_Study material_:
=-=-=-=-=
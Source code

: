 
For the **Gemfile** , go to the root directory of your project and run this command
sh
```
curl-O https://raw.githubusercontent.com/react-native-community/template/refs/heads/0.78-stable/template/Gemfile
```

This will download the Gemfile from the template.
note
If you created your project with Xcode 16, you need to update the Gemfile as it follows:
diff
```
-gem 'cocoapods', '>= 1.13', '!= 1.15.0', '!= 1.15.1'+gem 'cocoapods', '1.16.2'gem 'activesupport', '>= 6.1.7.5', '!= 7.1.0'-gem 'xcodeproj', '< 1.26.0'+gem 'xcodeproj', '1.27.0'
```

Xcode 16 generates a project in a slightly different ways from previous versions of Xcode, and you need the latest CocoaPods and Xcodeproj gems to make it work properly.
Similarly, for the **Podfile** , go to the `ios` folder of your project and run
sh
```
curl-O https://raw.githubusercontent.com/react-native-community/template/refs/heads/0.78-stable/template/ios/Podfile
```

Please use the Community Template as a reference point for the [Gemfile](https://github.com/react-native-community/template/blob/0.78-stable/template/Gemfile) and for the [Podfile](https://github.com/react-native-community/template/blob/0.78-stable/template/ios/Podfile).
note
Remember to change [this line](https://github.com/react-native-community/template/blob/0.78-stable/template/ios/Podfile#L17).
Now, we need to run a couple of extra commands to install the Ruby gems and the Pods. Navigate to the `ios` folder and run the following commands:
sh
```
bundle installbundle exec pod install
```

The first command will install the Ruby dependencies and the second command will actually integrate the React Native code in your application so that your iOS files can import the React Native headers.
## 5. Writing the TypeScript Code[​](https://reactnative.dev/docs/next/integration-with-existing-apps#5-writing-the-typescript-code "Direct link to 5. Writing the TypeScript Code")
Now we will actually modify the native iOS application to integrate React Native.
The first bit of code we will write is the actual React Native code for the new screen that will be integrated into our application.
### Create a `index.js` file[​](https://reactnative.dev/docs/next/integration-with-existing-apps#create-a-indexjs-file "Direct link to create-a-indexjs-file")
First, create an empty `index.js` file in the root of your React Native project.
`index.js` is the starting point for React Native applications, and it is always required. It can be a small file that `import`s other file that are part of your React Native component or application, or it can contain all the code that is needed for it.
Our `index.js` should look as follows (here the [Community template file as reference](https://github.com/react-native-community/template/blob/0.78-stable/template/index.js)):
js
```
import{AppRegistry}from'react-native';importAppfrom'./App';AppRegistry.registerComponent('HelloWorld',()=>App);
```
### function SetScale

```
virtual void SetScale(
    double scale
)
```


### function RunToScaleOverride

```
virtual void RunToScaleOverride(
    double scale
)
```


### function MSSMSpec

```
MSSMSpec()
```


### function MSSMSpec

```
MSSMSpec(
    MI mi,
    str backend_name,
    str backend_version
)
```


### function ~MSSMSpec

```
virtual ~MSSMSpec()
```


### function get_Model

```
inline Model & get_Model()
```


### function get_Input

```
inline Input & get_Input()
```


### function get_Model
=-=-=-=-=
_Work instructions_: Transcribe the records above from the line holding "Remember to change" down to the line holding "The first command", inclusive, without adding anything.

_Output of the exercise_:
Remember to change [this line](https://github.com/react-native-community/template/blob/0.78-stable/template/ios/Podfile#L17).
Now, we need to run a couple of extra commands to install the Ruby gems and the Pods. Navigate to the `ios` folder and run the following commands:
sh
```
bundle installbundle exec pod install
```

The first command will install the Ruby dependencies and the second command will actually integrate the React Native code in your application so that your iOS files can import the React Native headers.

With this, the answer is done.